Segment Start: RECORDS SUPPLIED

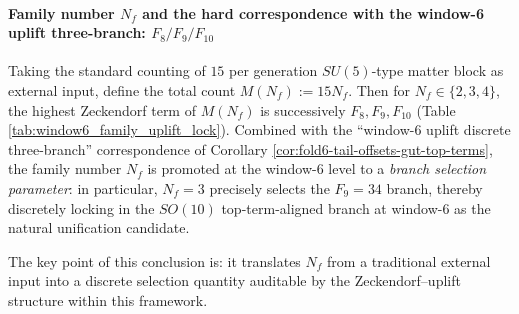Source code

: \paragraph{Family number \(N_f\) and the hard correspondence with the window-6 uplift three-branch: \(F_8/F_9/F_{10}\)}
Taking the standard counting of \(15\) per generation \(SU(5)\)-type matter block as external input, define the total count
\(
M(N_f):=15N_f
\).
Then for \(N_f\in\{2,3,4\}\), the highest Zeckendorf term of \(M(N_f)\) is successively \(F_8,F_9,F_{10}\) (Table \ref{tab:window6_family_uplift_lock}).
Combined with the ``window-6 uplift discrete three-branch'' correspondence of Corollary \ref{cor:fold6-tail-offsets-gut-top-terms},
the family number \(N_f\) is promoted at the window-6 level to a \emph{branch selection parameter}:
in particular, \(N_f=3\) precisely selects the \(F_9=34\) branch, thereby discretely locking in the \(SO(10)\) top-term-aligned branch at window-6 as the natural unification candidate.

\par
The key point of this conclusion is: it translates \(N_f\) from a traditional external input into a discrete selection quantity auditable by the Zeckendorf--uplift structure within this framework.

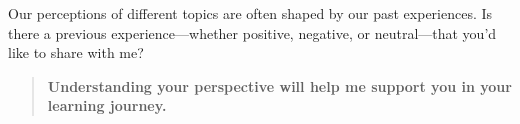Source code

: \documentclass{ximera}
\author{Bart Snapp}
\begin{document}
\begin{question}
    Our perceptions of different topics are often shaped by our past
    experiences.
    Is there a previous experience---whether positive, negative, or
    neutral---that
    you'd like to share with me?

    \begin{quote}
        \textbf{Understanding your perspective will help me support you in your
            learning journey.}
    \end{quote}
    \begin{freeResponse}
    \end{freeResponse}
\end{question}
\end{document}
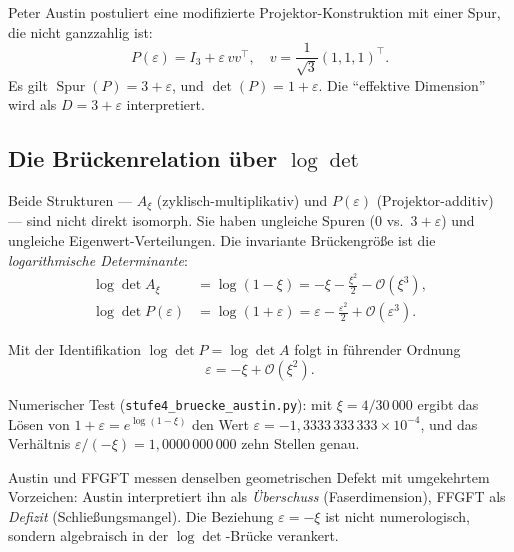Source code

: Peter Austin postuliert eine modifizierte Projektor-Konstruktion mit einer Spur, die nicht ganzzahlig ist:
\begin{equation}
P(\varepsilon) = I_3 + \varepsilon\, vv^\top, \quad v = \frac{1}{\sqrt{3}}(1, 1, 1)^\top.
\label{eq:Paustin}
\end{equation}
Es gilt \(\operatorname{Spur}(P) = 3 + \varepsilon\), und \(\det(P) = 1 + \varepsilon\). Die ``effektive Dimension'' wird als \(D = 3 + \varepsilon\) interpretiert.

\subsection[Die Brückenrelation über log det]{Die Brückenrelation über \(\log \det\)}

Beide Strukturen — \(A_\xi\) (zyklisch-multiplikativ) und \(P(\varepsilon)\) (Projektor-additiv) — sind nicht direkt isomorph. Sie haben ungleiche Spuren (\(0\) vs.~\(3+\varepsilon\)) und ungleiche Eigenwert-Verteilungen. Die invariante Brückengröße ist die \emph{logarithmische Determinante}:
\begin{align}
\log \det A_\xi &= \log(1 - \xi) = -\xi - \frac{\xi^2}{2} - \mathcal{O}(\xi^3),\\
\log \det P(\varepsilon) &= \log(1 + \varepsilon) = \varepsilon - \frac{\varepsilon^2}{2} + \mathcal{O}(\varepsilon^3).
\end{align}

\begin{keyresult}
Mit der Identifikation \(\log \det P = \log \det A\) folgt in führender Ordnung
\begin{equation}
\boxed{\varepsilon = -\xi + \mathcal{O}(\xi^2).}
\label{eq:eps_xi}
\end{equation}
\end{keyresult}

Numerischer Test (\texttt{stufe4\_bruecke\_austin.py}): mit \(\xi = 4/30\,000\) ergibt das Lösen von \(1 + \varepsilon = e^{\log(1-\xi)}\) den Wert \(\varepsilon = -1{,}3333\,333\,333 \times 10^{-4}\), und das Verhältnis \(\varepsilon / (-\xi) = 1{,}0000\,000\,000\) zehn Stellen genau.

\begin{interpretation}
Austin und FFGFT messen denselben geometrischen Defekt mit umgekehrtem Vorzeichen: Austin interpretiert ihn als \emph{Überschuss} (Faserdimension), FFGFT als \emph{Defizit} (Schließungsmangel). Die Beziehung \(\varepsilon = -\xi\) ist nicht numerologisch, sondern algebraisch in der \(\log\det\)-Brücke verankert.
\end{interpretation}

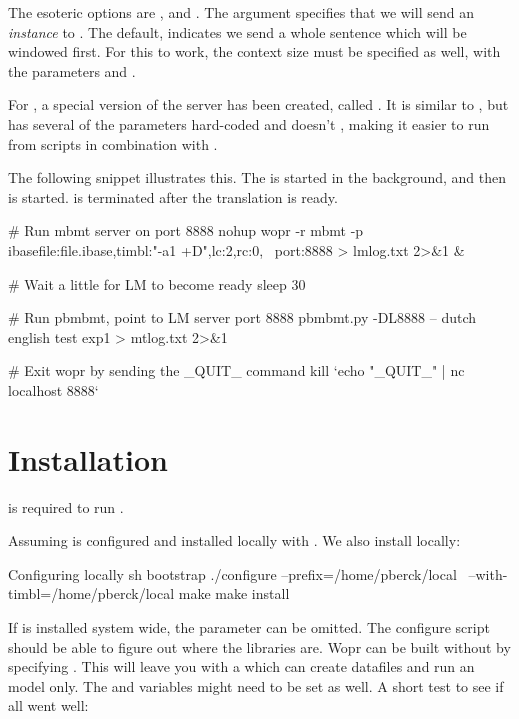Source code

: \documentclass[a4paper,10pt,twoside]{report}
\begin{document}
The esoteric options are , and . The 
argument specifies that we will send an \emph{instance} to
\wopr{}. The default,  indicates we send a whole sentence
which will be windowed first. For this to work, the context size must
be specified as well, with the parameters  and .

For \pbmbmt{}, a special version of the server has been created,
called . It is similar to , but has several of
the parameters hard-coded and doesn't , making it easier to
run from scripts in combination with \pbmbmt{}.

The following snippet illustrates this. The \wopr{} \lm{} is started
in the background, and then \pbmbmt{} is started. \Wopr{} is
terminated after the translation is ready.

\begin{bash}{}
# Run mbmt server on port 8888
nohup wopr -r mbmt -p ibasefile:file.ibase,timbl:"-a1 +D",lc:2,rc:0, \
    port:8888 > lmlog.txt 2>&1 &

# Wait a little for LM to become ready
sleep 30

# Run pbmbmt, point to LM server port 8888
pbmbmt.py -DL8888 -- dutch english test exp1 > mtlog.txt 2>&1

# Exit wopr by sending the _QUIT_ command 
kill `echo "_QUIT_" | nc localhost 8888`
\end{bash}

\chapter{Installation}

\Timbl{} is required to run \wopr{}.

Assuming \Timbl{} is configured and installed locally with
. We also install \wopr{} locally:

\begin{bash}{Configuring \wopr{} locally}
sh bootstrap
./configure --prefix=/home/pberck/local \
            --with-timbl=/home/pberck/local
make
make install
\end{bash}

If \Timbl{} is installed system wide, the  parameter
can be omitted. The configure script should be able to figure out
where the libraries are. Wopr can be built without \Timbl{} by specifying
\cmp{--without-timbl}. This will leave you with a \wopr{} which can
create datafiles and run an \ngram{} model only.
The \cmp{LD\_LIBRARY\_PATH} and \cmp{PATH} variables might need to be
set as well. A short test to see if all went well:
\end{document}
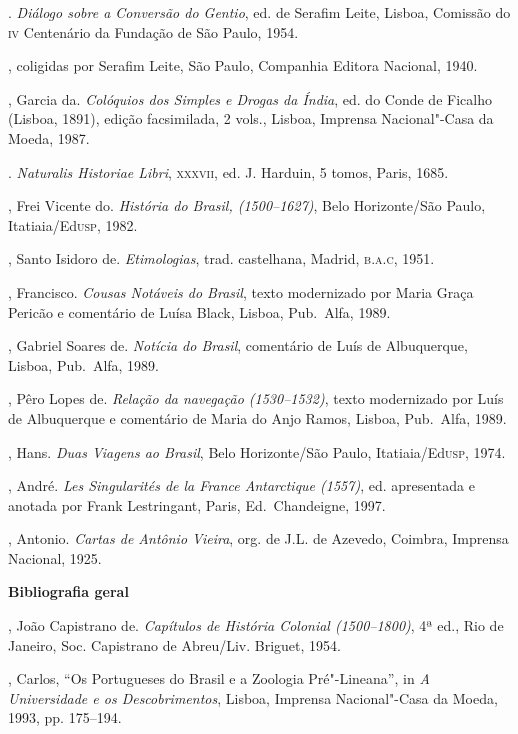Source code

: \begin{bibliohedra}
\titidem. \textit{Diálogo sobre a Conversão do Gentio}, ed.
de Serafim Leite, Lisboa, Comissão do \textsc{iv} Centenário da Fundação de São Paulo, 1954.

, coligidas por
Serafim Leite, São Paulo, Companhia Editora Nacional, 1940.

, Garcia da. \textit{Colóquios dos Simples e Drogas da Índia}, ed.
do Conde de Ficalho (Lisboa, 1891), edição facsimilada, 2
vols., Lisboa, Imprensa Nacional"-Casa da Moeda, 1987.

. \textit{Naturalis Historiae Libri}, \textsc{xxxvii}, ed. J. Harduin, 5
tomos, Paris, 1685.

, Frei Vicente do. \textit{História do Brasil, (1500--1627)}, 
Belo Horizonte/São Paulo, Itatiaia/Ed\textsc{usp}, 1982.

, Santo Isidoro de. \textit{Etimologias}, trad. castelhana,
Madrid, \textsc{b.a.c}, 1951.

, Francisco. \textit{Cousas Notáveis do Brasil}, texto
modernizado por Maria Graça Pericão e comentário de Luísa Black,
Lisboa, Pub.~Alfa, 1989.

, Gabriel Soares de. \textit{Notícia do Brasil}, comentário de
Luís de Albuquerque, Lisboa, Pub.~Alfa, 1989.

, Pêro Lopes de. \textit{Relação da navegação (1530--1532)}, texto
modernizado por Luís de Albuquerque e comentário de Maria do Anjo
Ramos, Lisboa, Pub.~Alfa, 1989.

, Hans. \textit{Duas Viagens ao Brasil}, Belo Horizonte/São
Paulo, Itatiaia/Ed\textsc{usp}, 1974.

, André. \textit{Les Singularités de la France Antarctique
(1557)}, ed. apresentada e anotada por Frank Lestringant, Paris, Ed.~Chandeigne, 1997.

, Antonio. \textit{Cartas de Antônio Vieira}, org. de J.L. de
Azevedo, Coimbra, Imprensa Nacional, 1925.

\vspace*{2ex}
\scriptsize\textbf{Bibliografia geral}


, João Capistrano de. \textit{Capítulos de História Colonial
(1500--1800)}, 4ª ed., Rio de Janeiro, Soc. Capistrano de Abreu/Liv.
Briguet, 1954.

, Carlos, ``Os Portugueses do Brasil e a Zoologia Pré"-Lineana'', in
\textit{A Universidade e os Descobrimentos}, Lisboa, Imprensa
Nacional"-Casa da Moeda, 1993, pp. 175--194.


\end{bibliohedra}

Segment End: RECORDS SUPPLIED

* WORK REQUEST: Only one stretch of the listing above is to be duplicated: the lines from the one containing "zehn Stellen genau." through the one containing "The esoteric options are , and . The", both included. Copy them exactly, minus the pictures.

* RESPONSE BOX:
Numerischer Test (\texttt{stufe4\_bruecke\_austin.py}): mit \(\xi = 4/30\,000\) ergibt das Lösen von \(1 + \varepsilon = e^{\log(1-\xi)}\) den Wert \(\varepsilon = -1{,}3333\,333\,333 \times 10^{-4}\), und das Verhältnis \(\varepsilon / (-\xi) = 1{,}0000\,000\,000\) zehn Stellen genau.

\begin{interpretation}
Austin und FFGFT messen denselben geometrischen Defekt mit umgekehrtem Vorzeichen: Austin interpretiert ihn als \emph{Überschuss} (Faserdimension), FFGFT als \emph{Defizit} (Schließungsmangel). Die Beziehung \(\varepsilon = -\xi\) ist nicht numerologisch, sondern algebraisch in der \(\log\det\)-Brücke verankert.
\end{interpretation}

Source code

: \documentclass[a4paper,10pt,twoside]{report}
\begin{document}
The esoteric options are , and . The 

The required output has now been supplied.